• [Work to be completed]
Leaving the images aside, transcribe all the data below exactly.

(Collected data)
┌────────

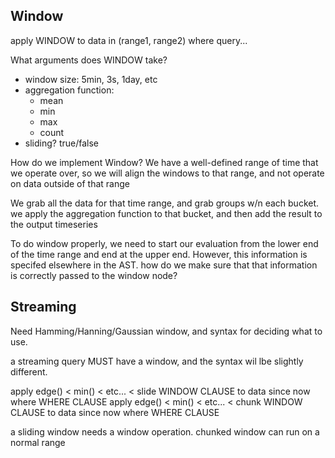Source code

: ## Window
apply WINDOW to data in (range1, range2) where query...

What arguments does WINDOW take?
* window size: 5min, 3s, 1day, etc
* aggregation function:
    * mean
    * min
    * max
    * count
* sliding? true/false

How do we implement Window? We have a well-defined range of time that we operate over, so we will align
the windows to that range, and not operate on data outside of that range

We grab all the data for that time range, and grab groups w/n each bucket. we apply the aggregation function
to that bucket, and then add the result to the output timeseries

To do window properly, we need to start our evaluation from the lower end of the time range and end at the
upper end. However, this information is specifed elsewhere in the AST. how do we make sure that that information
is correctly passed to the window node?


## Streaming 

Need Hamming/Hanning/Gaussian window, and syntax for deciding what to use.

a streaming query MUST have a window, and the syntax wil lbe slightly different.

apply edge() < min()  < etc... < slide WINDOW CLAUSE to data since now where WHERE CLAUSE
apply edge() < min()  < etc... < chunk WINDOW CLAUSE to data since now where WHERE CLAUSE

a sliding window needs a window operation. chunked window can run on a normal range
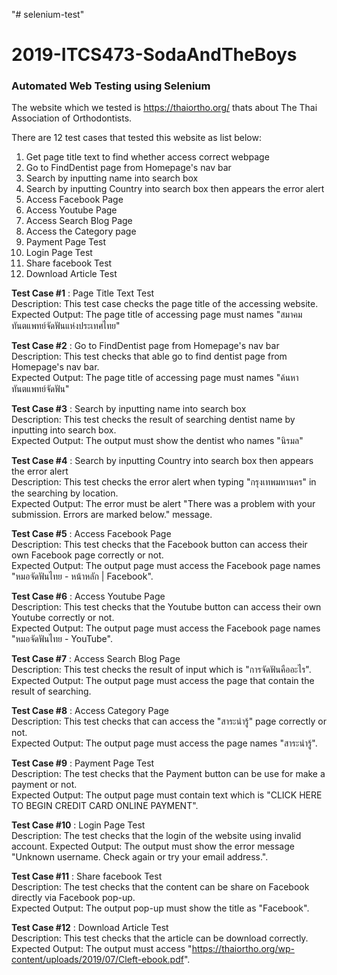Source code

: "# selenium-test" 
# 2019-ITCS473-SodaAndTheBoys
### Automated Web Testing using Selenium

The website which we tested is https://thaiortho.org/ thats about The Thai Association of Orthodontists.

There are 12 test cases that tested this website as list below:
                
1. Get page title text to find whether access correct webpage 
2. Go to FindDentist page from Homepage's nav bar
3. Search by inputting name into search box
4. Search by inputting Country into search box then appears the error alert
5. Access Facebook Page 
6. Access Youtube Page
7. Access Search Blog Page
8. Access the Category page
9. Payment Page Test
10. Login Page Test
11. Share facebook Test
12. Download Article Test


**Test Case #1** : Page Title Text Test  
Description: This test case checks the page title of the accessing website.  
Expected Output: The page title of accessing page must names "สมาคมทันตแพทย์จัดฟันแห่งประเทศไทย"

**Test Case #2** : Go to FindDentist page from Homepage's nav bar  
Description: This test checks that able go to find dentist page from Homepage's nav bar.  
Expected Output: The page title of accessing page must names "ค้นหาทันตแพทย์จัดฟัน"

**Test Case #3** : Search by inputting name into search box  
Description: This test checks the result of searching dentist name by inputting into search box.  
Expected Output: The output must show the dentist who names "นิรมล"

**Test Case #4** : Search by inputting Country into search box then appears the error alert  
Description: This test checks the error alert when typing "กรุงเทพมหานคร" in the searching by location.  
Expected Output: The error must be alert "There was a problem with your submission. Errors are marked below." message.

**Test Case #5** : Access Facebook Page  
Description: This test checks that the Facebook button can access their own Facebook page correctly or not.  
Expected Output: The output page must access the Facebook page names "หมอจัดฟันไทย - หน้าหลัก | Facebook". 

**Test Case #6** : Access Youtube Page  
Description: This test checks that the Youtube button can access their own Youtube correctly or not.  
Expected Output: The output page must access the Facebook page names "หมอจัดฟันไทย - YouTube". 

**Test Case #7** : Access Search Blog Page  
Description: This test checks the result of input which is "การจัดฟันคืออะไร".  
Expected Output: The output page must access the page that contain the result of searching.

**Test Case #8** : Access Category Page   
Description: This test checks that can access the "สาระน่ารู้" page correctly or not.  
Expected Output: The output page must access the page names "สาระน่ารู้".

**Test Case #9** : Payment Page Test  
Description: The test checks that the Payment button can be use for make a payment or not.  
Expected Output: The output page must contain text which is "CLICK HERE TO BEGIN CREDIT CARD ONLINE PAYMENT".  

**Test Case #10** : Login Page Test  
Description: The test checks that the login of the website using invalid account.
Expected Output: The output must show the error message "Unknown username. Check again or try your email address.".

**Test Case #11** : Share facebook Test  
Description: The test checks that the content can be share on Facebook directly via Facebook pop-up.  
Expected Output: The output pop-up must show the title as "Facebook".  

**Test Case #12** : Download Article Test  
Description: This test checks that the article can be download correctly.  
Expected Output: The output must access "https://thaiortho.org/wp-content/uploads/2019/07/Cleft-ebook.pdf".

└────────

• [Exercise output]
Source code

: ## Window
apply WINDOW to data in (range1, range2) where query...

What arguments does WINDOW take?
* window size: 5min, 3s, 1day, etc
* aggregation function:
    * mean
    * min
    * max
    * count
* sliding? true/false

How do we implement Window? We have a well-defined range of time that we operate over, so we will align
the windows to that range, and not operate on data outside of that range

We grab all the data for that time range, and grab groups w/n each bucket. we apply the aggregation function
to that bucket, and then add the result to the output timeseries

To do window properly, we need to start our evaluation from the lower end of the time range and end at the
upper end. However, this information is specifed elsewhere in the AST. how do we make sure that that information
is correctly passed to the window node?


## Streaming 

Need Hamming/Hanning/Gaussian window, and syntax for deciding what to use.

a streaming query MUST have a window, and the syntax wil lbe slightly different.

apply edge() < min()  < etc... < slide WINDOW CLAUSE to data since now where WHERE CLAUSE
apply edge() < min()  < etc... < chunk WINDOW CLAUSE to data since now where WHERE CLAUSE

a sliding window needs a window operation. chunked window can run on a normal range
Source code

: "# selenium-test" 
# 2019-ITCS473-SodaAndTheBoys
### Automated Web Testing using Selenium

The website which we tested is https://thaiortho.org/ thats about The Thai Association of Orthodontists.

There are 12 test cases that tested this website as list below:
                
1. Get page title text to find whether access correct webpage 
2. Go to FindDentist page from Homepage's nav bar
3. Search by inputting name into search box
4. Search by inputting Country into search box then appears the error alert
5. Access Facebook Page 
6. Access Youtube Page
7. Access Search Blog Page
8. Access the Category page
9. Payment Page Test
10. Login Page Test
11. Share facebook Test
12. Download Article Test


**Test Case #1** : Page Title Text Test  
Description: This test case checks the page title of the accessing website.  
Expected Output: The page title of accessing page must names "สมาคมทันตแพทย์จัดฟันแห่งประเทศไทย"

**Test Case #2** : Go to FindDentist page from Homepage's nav bar  
Description: This test checks that able go to find dentist page from Homepage's nav bar.  
Expected Output: The page title of accessing page must names "ค้นหาทันตแพทย์จัดฟัน"

**Test Case #3** : Search by inputting name into search box  
Description: This test checks the result of searching dentist name by inputting into search box.  
Expected Output: The output must show the dentist who names "นิรมล"

**Test Case #4** : Search by inputting Country into search box then appears the error alert  
Description: This test checks the error alert when typing "กรุงเทพมหานคร" in the searching by location.  
Expected Output: The error must be alert "There was a problem with your submission. Errors are marked below." message.

**Test Case #5** : Access Facebook Page  
Description: This test checks that the Facebook button can access their own Facebook page correctly or not.  
Expected Output: The output page must access the Facebook page names "หมอจัดฟันไทย - หน้าหลัก | Facebook". 

**Test Case #6** : Access Youtube Page  
Description: This test checks that the Youtube button can access their own Youtube correctly or not.  
Expected Output: The output page must access the Facebook page names "หมอจัดฟันไทย - YouTube". 

**Test Case #7** : Access Search Blog Page  
Description: This test checks the result of input which is "การจัดฟันคืออะไร".  
Expected Output: The output page must access the page that contain the result of searching.

**Test Case #8** : Access Category Page   
Description: This test checks that can access the "สาระน่ารู้" page correctly or not.  
Expected Output: The output page must access the page names "สาระน่ารู้".

**Test Case #9** : Payment Page Test  
Description: The test checks that the Payment button can be use for make a payment or not.  
Expected Output: The output page must contain text which is "CLICK HERE TO BEGIN CREDIT CARD ONLINE PAYMENT".  

**Test Case #10** : Login Page Test  
Description: The test checks that the login of the website using invalid account.
Expected Output: The output must show the error message "Unknown username. Check again or try your email address.".

**Test Case #11** : Share facebook Test  
Description: The test checks that the content can be share on Facebook directly via Facebook pop-up.  
Expected Output: The output pop-up must show the title as "Facebook".  

**Test Case #12** : Download Article Test  
Description: This test checks that the article can be download correctly.  
Expected Output: The output must access "https://thaiortho.org/wp-content/uploads/2019/07/Cleft-ebook.pdf".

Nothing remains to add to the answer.